**EXERCISE PROMPT**
Starting at the line below holding "<% end %></li>" and stopping at the line holding "<% a = Assignment.find_by(:team_id", print every line exactly, both ends included, and leave the rest out.

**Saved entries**
-=-=-

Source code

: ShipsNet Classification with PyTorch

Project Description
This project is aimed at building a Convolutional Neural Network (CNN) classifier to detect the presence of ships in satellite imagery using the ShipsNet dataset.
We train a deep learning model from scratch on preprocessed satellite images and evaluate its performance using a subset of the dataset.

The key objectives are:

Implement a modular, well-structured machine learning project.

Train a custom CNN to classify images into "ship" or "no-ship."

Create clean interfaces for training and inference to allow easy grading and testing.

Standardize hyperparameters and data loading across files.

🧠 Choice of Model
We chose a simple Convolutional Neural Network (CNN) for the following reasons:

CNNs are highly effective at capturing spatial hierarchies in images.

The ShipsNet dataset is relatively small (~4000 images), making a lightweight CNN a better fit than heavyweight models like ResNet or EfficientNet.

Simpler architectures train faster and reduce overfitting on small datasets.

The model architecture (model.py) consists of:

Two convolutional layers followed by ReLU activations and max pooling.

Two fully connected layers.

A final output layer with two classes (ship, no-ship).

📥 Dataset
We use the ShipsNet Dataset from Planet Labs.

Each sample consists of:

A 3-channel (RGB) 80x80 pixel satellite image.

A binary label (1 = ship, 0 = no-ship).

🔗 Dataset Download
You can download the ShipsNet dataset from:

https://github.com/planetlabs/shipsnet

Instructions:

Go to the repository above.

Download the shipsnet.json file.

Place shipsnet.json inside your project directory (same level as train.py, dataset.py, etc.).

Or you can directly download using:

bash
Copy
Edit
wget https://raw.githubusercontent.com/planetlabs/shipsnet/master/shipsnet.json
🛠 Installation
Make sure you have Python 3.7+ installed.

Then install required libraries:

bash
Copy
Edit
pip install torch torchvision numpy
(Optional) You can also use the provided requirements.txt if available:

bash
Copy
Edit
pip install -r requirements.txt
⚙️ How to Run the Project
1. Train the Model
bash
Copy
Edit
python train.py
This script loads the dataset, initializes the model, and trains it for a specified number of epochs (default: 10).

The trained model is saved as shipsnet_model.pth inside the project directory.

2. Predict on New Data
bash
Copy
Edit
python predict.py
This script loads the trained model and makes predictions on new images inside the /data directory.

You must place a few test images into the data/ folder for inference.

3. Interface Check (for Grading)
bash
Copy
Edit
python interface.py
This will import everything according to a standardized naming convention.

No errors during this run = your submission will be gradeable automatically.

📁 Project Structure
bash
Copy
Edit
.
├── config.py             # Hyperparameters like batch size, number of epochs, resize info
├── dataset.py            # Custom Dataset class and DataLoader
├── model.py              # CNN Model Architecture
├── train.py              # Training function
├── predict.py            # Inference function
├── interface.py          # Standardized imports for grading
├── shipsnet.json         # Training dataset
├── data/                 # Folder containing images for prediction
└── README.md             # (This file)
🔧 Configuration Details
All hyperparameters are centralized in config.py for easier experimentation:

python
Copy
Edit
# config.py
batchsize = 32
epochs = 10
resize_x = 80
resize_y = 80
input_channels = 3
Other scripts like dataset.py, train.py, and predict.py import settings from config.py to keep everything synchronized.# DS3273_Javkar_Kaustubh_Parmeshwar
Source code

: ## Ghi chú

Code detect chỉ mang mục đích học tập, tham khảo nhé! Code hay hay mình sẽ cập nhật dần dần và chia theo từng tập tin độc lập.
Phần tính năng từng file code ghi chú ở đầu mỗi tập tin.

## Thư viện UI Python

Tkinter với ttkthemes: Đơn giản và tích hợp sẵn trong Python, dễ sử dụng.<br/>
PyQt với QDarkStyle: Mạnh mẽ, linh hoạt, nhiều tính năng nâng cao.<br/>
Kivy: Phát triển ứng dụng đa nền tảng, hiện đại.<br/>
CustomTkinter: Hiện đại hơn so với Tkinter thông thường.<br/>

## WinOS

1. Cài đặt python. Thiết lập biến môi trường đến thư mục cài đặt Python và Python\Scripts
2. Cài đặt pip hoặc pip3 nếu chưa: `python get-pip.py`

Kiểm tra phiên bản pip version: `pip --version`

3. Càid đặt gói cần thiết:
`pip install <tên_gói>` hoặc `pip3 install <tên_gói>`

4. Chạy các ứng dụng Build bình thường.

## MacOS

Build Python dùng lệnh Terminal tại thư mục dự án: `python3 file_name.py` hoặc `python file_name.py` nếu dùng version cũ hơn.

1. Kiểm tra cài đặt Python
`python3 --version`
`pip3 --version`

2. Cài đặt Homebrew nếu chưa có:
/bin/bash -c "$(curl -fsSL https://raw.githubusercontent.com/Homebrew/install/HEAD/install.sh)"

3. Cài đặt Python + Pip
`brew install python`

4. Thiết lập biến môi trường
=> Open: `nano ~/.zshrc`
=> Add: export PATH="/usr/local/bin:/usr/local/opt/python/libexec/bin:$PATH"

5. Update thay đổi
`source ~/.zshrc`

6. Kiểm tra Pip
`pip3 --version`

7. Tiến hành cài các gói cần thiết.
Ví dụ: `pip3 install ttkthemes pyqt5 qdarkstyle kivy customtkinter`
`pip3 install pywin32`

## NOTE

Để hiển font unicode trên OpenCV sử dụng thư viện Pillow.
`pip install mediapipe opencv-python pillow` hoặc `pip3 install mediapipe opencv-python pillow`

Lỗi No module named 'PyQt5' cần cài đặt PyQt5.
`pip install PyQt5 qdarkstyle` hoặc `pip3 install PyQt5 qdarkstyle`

-=-=-

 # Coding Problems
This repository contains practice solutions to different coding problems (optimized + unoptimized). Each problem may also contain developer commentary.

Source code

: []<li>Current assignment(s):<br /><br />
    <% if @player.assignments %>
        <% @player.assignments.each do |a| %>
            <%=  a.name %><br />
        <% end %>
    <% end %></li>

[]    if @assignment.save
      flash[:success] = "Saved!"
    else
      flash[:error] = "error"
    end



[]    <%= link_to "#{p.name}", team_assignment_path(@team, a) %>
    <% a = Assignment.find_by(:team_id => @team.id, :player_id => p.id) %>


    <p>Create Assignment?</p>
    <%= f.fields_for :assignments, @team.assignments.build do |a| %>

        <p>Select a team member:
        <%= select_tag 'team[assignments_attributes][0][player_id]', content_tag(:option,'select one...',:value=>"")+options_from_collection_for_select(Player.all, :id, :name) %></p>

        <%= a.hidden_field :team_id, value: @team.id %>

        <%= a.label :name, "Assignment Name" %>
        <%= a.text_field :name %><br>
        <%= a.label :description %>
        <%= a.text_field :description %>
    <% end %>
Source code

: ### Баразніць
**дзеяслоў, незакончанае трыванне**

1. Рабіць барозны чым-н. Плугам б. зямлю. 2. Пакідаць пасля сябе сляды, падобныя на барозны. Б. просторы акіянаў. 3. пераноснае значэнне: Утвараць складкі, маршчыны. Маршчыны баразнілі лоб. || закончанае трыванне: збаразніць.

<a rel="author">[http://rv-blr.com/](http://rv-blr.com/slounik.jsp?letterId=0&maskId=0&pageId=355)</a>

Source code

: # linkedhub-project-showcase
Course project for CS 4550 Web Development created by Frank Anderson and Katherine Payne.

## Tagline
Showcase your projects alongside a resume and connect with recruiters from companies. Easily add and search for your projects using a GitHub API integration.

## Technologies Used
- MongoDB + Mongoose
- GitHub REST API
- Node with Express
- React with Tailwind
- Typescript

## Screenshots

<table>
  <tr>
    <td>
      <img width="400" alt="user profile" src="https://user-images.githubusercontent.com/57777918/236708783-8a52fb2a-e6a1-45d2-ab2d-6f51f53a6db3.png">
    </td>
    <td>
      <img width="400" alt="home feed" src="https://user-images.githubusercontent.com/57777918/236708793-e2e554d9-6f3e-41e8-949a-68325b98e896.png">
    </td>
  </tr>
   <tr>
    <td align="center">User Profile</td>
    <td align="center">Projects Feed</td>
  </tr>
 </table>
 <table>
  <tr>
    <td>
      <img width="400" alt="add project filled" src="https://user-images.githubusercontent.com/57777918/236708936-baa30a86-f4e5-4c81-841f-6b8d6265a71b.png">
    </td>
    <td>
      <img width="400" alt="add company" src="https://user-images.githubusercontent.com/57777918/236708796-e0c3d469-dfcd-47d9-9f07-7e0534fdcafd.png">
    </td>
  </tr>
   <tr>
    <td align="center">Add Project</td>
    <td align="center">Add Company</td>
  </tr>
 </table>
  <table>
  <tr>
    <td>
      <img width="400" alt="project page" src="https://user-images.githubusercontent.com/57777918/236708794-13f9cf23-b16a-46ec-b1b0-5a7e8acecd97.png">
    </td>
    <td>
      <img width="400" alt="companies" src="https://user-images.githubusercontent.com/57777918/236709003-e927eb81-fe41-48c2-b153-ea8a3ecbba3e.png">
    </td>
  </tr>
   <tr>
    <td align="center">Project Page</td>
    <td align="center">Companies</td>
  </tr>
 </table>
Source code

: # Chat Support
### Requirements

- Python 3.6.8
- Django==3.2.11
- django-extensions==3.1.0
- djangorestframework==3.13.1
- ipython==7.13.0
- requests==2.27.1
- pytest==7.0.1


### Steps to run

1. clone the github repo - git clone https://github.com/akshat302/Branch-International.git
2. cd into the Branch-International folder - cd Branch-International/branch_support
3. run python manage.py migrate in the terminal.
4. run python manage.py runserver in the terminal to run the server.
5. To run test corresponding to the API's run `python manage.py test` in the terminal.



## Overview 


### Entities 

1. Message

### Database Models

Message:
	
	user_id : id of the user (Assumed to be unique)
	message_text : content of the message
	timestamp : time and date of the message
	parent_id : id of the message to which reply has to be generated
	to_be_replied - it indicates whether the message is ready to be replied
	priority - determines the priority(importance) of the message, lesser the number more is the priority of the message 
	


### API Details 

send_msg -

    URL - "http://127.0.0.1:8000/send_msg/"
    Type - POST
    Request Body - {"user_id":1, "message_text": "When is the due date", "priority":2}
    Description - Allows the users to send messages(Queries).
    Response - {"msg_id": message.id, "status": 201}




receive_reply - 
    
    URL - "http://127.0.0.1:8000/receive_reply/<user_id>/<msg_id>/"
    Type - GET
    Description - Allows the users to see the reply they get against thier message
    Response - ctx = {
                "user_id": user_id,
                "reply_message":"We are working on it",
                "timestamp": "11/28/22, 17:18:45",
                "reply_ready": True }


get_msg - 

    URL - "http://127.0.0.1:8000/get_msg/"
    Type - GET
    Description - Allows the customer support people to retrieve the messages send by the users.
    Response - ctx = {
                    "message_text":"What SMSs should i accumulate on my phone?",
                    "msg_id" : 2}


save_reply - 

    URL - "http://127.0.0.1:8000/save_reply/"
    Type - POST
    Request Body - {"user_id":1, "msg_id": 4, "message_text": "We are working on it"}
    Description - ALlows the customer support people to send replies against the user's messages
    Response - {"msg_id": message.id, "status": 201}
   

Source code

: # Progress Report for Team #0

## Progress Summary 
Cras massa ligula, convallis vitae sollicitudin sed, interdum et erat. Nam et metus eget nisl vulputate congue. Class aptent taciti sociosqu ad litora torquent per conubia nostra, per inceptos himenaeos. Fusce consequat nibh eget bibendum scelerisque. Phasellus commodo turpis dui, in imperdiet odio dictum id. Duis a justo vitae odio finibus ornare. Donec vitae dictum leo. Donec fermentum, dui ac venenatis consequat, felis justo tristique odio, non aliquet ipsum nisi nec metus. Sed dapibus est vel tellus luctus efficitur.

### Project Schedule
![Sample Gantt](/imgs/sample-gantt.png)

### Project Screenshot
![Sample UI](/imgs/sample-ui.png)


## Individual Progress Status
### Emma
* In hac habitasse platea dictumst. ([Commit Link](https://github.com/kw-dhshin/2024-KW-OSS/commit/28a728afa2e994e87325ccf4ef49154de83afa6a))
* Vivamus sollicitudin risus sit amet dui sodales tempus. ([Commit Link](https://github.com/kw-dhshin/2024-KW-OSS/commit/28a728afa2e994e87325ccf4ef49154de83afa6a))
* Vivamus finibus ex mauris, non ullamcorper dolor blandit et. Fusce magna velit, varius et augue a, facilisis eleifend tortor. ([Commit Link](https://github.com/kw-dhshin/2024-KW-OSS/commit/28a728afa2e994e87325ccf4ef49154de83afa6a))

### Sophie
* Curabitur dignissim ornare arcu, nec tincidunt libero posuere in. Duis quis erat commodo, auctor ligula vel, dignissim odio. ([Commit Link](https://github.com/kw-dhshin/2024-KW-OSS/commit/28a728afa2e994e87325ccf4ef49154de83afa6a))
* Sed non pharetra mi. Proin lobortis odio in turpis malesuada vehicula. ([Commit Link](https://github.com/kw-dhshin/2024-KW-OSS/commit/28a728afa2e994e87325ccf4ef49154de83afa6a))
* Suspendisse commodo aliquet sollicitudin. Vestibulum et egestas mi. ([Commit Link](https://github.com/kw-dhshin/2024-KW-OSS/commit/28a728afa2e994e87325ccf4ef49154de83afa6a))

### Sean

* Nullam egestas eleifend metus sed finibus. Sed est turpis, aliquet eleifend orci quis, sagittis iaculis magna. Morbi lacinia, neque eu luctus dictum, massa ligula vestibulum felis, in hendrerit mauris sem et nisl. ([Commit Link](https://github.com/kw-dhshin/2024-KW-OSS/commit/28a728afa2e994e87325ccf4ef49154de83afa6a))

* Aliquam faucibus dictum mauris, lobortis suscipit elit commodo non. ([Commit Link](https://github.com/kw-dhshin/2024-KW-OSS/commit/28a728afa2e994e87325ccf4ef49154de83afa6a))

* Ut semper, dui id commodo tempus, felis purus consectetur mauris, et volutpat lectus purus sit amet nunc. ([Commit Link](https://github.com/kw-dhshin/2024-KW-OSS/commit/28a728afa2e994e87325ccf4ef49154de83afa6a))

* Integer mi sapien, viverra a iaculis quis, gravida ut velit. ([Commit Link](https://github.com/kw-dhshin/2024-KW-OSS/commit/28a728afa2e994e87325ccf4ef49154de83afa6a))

-=-=-

**ANSWER SECTION**
    <% end %></li>

[]    if @assignment.save
      flash[:success] = "Saved!"
    else
      flash[:error] = "error"
    end



[]    <%= link_to "#{p.name}", team_assignment_path(@team, a) %>
    <% a = Assignment.find_by(:team_id => @team.id, :player_id => p.id) %>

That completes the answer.